Sahabat MQ, dalam mencapai kesuksesan, manusia sudah diberikan kesempatan oleh Allah untuk memilih jalan ikhtiarnya masing-masing. Dalam perjalanan menuju tujuan tersebut, pada umumnya manusia lebih senang ketika mendapat jalan pintas. Namun di antaranya, kemudahan jalan pintas menuju kesuksesan ini, tak jarang justru berujung pada keserakahan.
Di zaman yang erat kapitalisme ini, tawaran memberi suap menjadi jalan pintas yang paling diminati. Memberi suap memungkinkan seseorang untuk memberi sejumlah uang atau barang demi melancarkan misi yang ingin dicapai.
Fenomena yang terjadi di masyarakat kita ialah memberikan sesuatu kepada orang lain yang mempunyai pengaruh untuk mendapatkan apa yang diinginkan. Seperti, seseorang yang memberikan sesuatu karena ingin pekerjaan atau jabatan, atau seseorang yang memberikan uang atau barang kepada hakim supaya memenangkan perkaranya dalam pengadilan.
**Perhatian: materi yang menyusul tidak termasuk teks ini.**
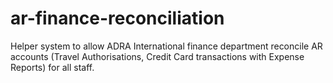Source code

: # ar-finance-reconciliation
Helper system to allow ADRA International finance department reconcile AR accounts (Travel Authorisations, Credit Card transactions with Expense Reports) for all staff.
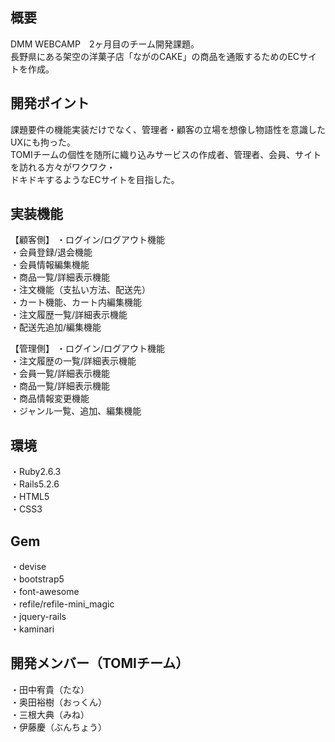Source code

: ## 概要
DMM WEBCAMP　2ヶ月目のチーム開発課題。</br>
長野県にある架空の洋菓子店「ながのCAKE」の商品を通販するためのECサイトを作成。

## 開発ポイント
課題要件の機能実装だけでなく、管理者・顧客の立場を想像し物語性を意識したUXにも拘った。</br>
TOMIチームの個性を随所に織り込みサービスの作成者、管理者、会員、サイトを訪れる方々がワクワク・</br>
ドキドキするようなECサイトを目指した。

## 実装機能
【顧客側】
・ログイン/ログアウト機能</br>
・会員登録/退会機能</br>
・会員情報編集機能</br>
・商品一覧/詳細表示機能</br>
・注文機能（支払い方法、配送先）</br>
・カート機能、カート内編集機能</br>
・注文履歴一覧/詳細表示機能</br>
・配送先追加/編集機能

【管理側】
・ログイン/ログアウト機能</br>
・注文履歴の一覧/詳細表示機能</br>
・会員一覧/詳細表示機能</br>
・商品一覧/詳細表示機能</br>
・商品情報変更機能</br>
・ジャンル一覧、追加、編集機能

## 環境
・Ruby2.6.3</br>
・Rails5.2.6</br>
・HTML5</br>
・CSS3

## Gem
・devise</br>
・bootstrap5</br>
・font-awesome</br>
・refile/refile-mini_magic</br>
・jquery-rails</br>
・kaminari

## 開発メンバー（TOMIチーム）
・田中宥貴（たな）</br>
・奥田裕樹（おっくん）</br>
・三根大典（みね）</br>
・伊藤慶（ぶんちょう）

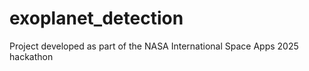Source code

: # exoplanet_detection
Project developed as part of the NASA International Space Apps 2025 hackathon
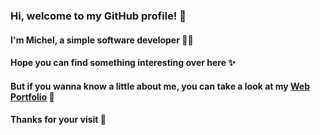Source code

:### Hi, welcome to my GitHub profile! 👋
#### I'm Michel, a simple software developer 👨‍💻
#### Hope you can find something interesting over here ✨
#### But if you wanna know a little about me, you can take a look at my [Web Portfolio](https://fyecobain.github.io/) 🙂
#### Thanks for your visit 🤝

<!--
**FyeCobain/FyeCobain** is a ✨ _special_ ✨ repository because its `README.md` (this file) appears on your GitHub profile.

Here are some ideas to get you started:

- 🔭 I’m currently working on ...
- 🌱 I’m currently learning ...
- 👯 I’m looking to collaborate on ...
- 🤔 I’m looking for help with ...
- 💬 Ask me about ...
- 📫 How to reach me: ...
- 😄 Pronouns: ...
- ⚡ Fun fact: ...
-->
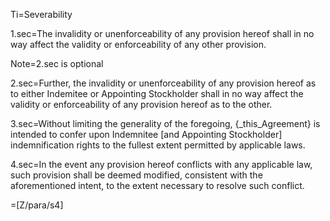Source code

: Ti=Severability

1.sec=The invalidity or unenforceability of any provision hereof shall in no way affect the validity or enforceability of any other provision.

Note=2.sec is optional

2.sec=Further, the invalidity or unenforceability of any provision hereof as to either Indemitee or Appointing Stockholder shall in no way affect the validity or enforceability of any provision hereof as to the other.

3.sec=Without limiting the generality of the foregoing, {_this_Agreement} is intended to confer upon Indemnitee [and Appointing Stockholder] indemnification rights to the fullest extent permitted by applicable laws.

4.sec=In the event any provision hereof conflicts with any applicable law, such provision shall be deemed modified, consistent with the aforementioned intent, to the extent necessary to resolve such conflict.

=[Z/para/s4]
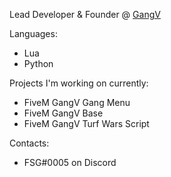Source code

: Lead Developer & Founder @ [GangV](https://github.com/gangv-fivem) 

Languages:
- Lua
- Python

Projects I'm working on currently:
- FiveM GangV Gang Menu
- FiveM GangV Base
- FiveM GangV Turf Wars Script

Contacts:
- FSG#0005 on Discord
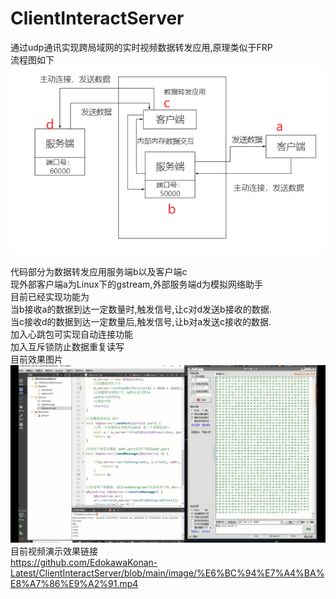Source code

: # ClientInteractServer
通过udp通讯实现跨局域网的实时视频数据转发应用,原理类似于FRP<br>
流程图如下<br>
![image](https://github.com/EdokawaKonan-Latest/ClientInteractServer/blob/main/image/Process.jpg)<br>

代码部分为数据转发应用服务端b以及客户端c<br>
现外部客户端a为Linux下的gstream,外部服务端d为模拟网络助手<br>
目前已经实现功能为<br>
当b接收a的数据到达一定数量时,触发信号,让c对d发送b接收的数据.<br>
当c接收d的数据到达一定数量后,触发信号,让b对a发送c接收的数据.<br>
加入心跳包可实现自动连接功能<br>
加入互斥锁防止数据重复读写<br>
目前效果图片<br>
![image](https://github.com/EdokawaKonan-Latest/ClientInteractServer/blob/main/image/show.jpg)<br>
目前视频演示效果链接<br>
https://github.com/EdokawaKonan-Latest/ClientInteractServer/blob/main/image/%E6%BC%94%E7%A4%BA%E8%A7%86%E9%A2%91.mp4<br>



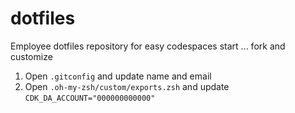 # dotfiles

Employee dotfiles repository for easy codespaces start ... fork and customize

1. Open `.gitconfig` and update name and email
2. Open `.oh-my-zsh/custom/exports.zsh` and update `CDK_DA_ACCOUNT="000000000000"`
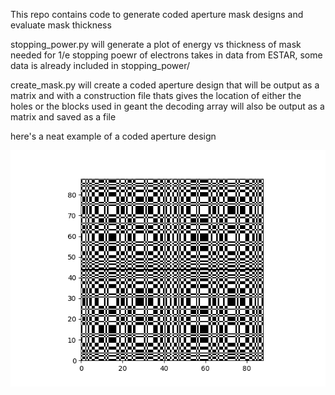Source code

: This repo contains code to generate coded aperture mask designs and evaluate mask thickness

stopping_power.py will generate a plot of energy vs thickness of mask needed for 1/e stopping poewr of electrons
takes in data from ESTAR, some data is already included in stopping_power/

create_mask.py will create a coded aperture design that will be output as a matrix and with a construction file
thats gives the location of either the holes or the blocks used in geant
the decoding array will also be output as a matrix and saved as a file 

here's a neat example of a coded aperture design

![67MURA](/MURA_designs/67mosaicMURA_fromfile.png)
Perbuatan semacam ini biasa disebut menyuap.
Suap menyuap bisa terjadi di mana saja, tidak hanya dijumpai dalam hukum pengadilan saja. Akan tetapi dapat terjadi dalam segala hal selama ia memberikan sesuatu dengan jalan yang bathil agar keinginannya dapat tercapai. Untuk mencapai sesuatu yang diinginkan seseorang bisa jadi mau melakukan hal-hal yang dilarang syariat. Seperti orang yang menginginkan jabatan, dia rela memberi uang kepada atasannya untuk memuluskan keinginannya itu. Fenomena masyarakat yang demikian ini sudah biasa dilakukan dan seakan-akan bukan perbuatan tabu lagi.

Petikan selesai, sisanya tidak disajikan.